- _Stored entries_:

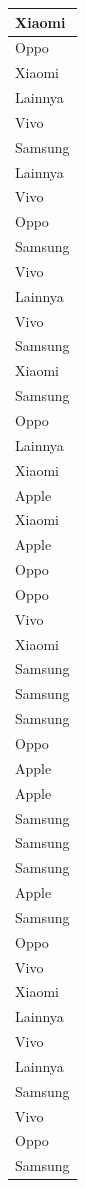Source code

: \documentclass[
  letterpaper,
  DIV=11,
  numbers=noendperiod]{scrartcl}
\begin{document}
\begin{table}
\begin{tabular}[t]{l}
\hline
Xiaomi\\
\hline
Oppo\\
\hline
Xiaomi\\
\hline
Lainnya\\
\hline
Vivo\\
\hline
Samsung\\
\hline
Lainnya\\
\hline
Vivo\\
\hline
Oppo\\
\hline
Samsung\\
\hline
Vivo\\
\hline
Lainnya\\
\hline
Vivo\\
\hline
Samsung\\
\hline
Xiaomi\\
\hline
Samsung\\
\hline
Oppo\\
\hline
Lainnya\\
\hline
Xiaomi\\
\hline
Apple\\
\hline
Xiaomi\\
\hline
Apple\\
\hline
Oppo\\
\hline
Oppo\\
\hline
Vivo\\
\hline
Xiaomi\\
\hline
Samsung\\
\hline
Samsung\\
\hline
Samsung\\
\hline
Oppo\\
\hline
Apple\\
\hline
Apple\\
\hline
Samsung\\
\hline
Samsung\\
\hline
Samsung\\
\hline
Apple\\
\hline
Samsung\\
\hline
Oppo\\
\hline
Vivo\\
\hline
Xiaomi\\
\hline
Lainnya\\
\hline
Vivo\\
\hline
Lainnya\\
\hline
Samsung\\
\hline
Vivo\\
\hline
Oppo\\
\hline
Samsung\\

\end{tabular}
\end{table}
\end{document}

- _Work required_: Please give the entries above again exactly as written, leaving out any pictures.

- _The answer_:
Source code

: \documentclass[
  letterpaper,
  DIV=11,
  numbers=noendperiod]{scrartcl}
\begin{document}
\begin{table}
\begin{tabular}[t]{l}
\hline
Xiaomi\\
\hline
Oppo\\
\hline
Xiaomi\\
\hline
Lainnya\\
\hline
Vivo\\
\hline
Samsung\\
\hline
Lainnya\\
\hline
Vivo\\
\hline
Oppo\\
\hline
Samsung\\
\hline
Vivo\\
\hline
Lainnya\\
\hline
Vivo\\
\hline
Samsung\\
\hline
Xiaomi\\
\hline
Samsung\\
\hline
Oppo\\
\hline
Lainnya\\
\hline
Xiaomi\\
\hline
Apple\\
\hline
Xiaomi\\
\hline
Apple\\
\hline
Oppo\\
\hline
Oppo\\
\hline
Vivo\\
\hline
Xiaomi\\
\hline
Samsung\\
\hline
Samsung\\
\hline
Samsung\\
\hline
Oppo\\
\hline
Apple\\
\hline
Apple\\
\hline
Samsung\\
\hline
Samsung\\
\hline
Samsung\\
\hline
Apple\\
\hline
Samsung\\
\hline
Oppo\\
\hline
Vivo\\
\hline
Xiaomi\\
\hline
Lainnya\\
\hline
Vivo\\
\hline
Lainnya\\
\hline
Samsung\\
\hline
Vivo\\
\hline
Oppo\\
\hline
Samsung\\

\end{tabular}
\end{table}
\end{document}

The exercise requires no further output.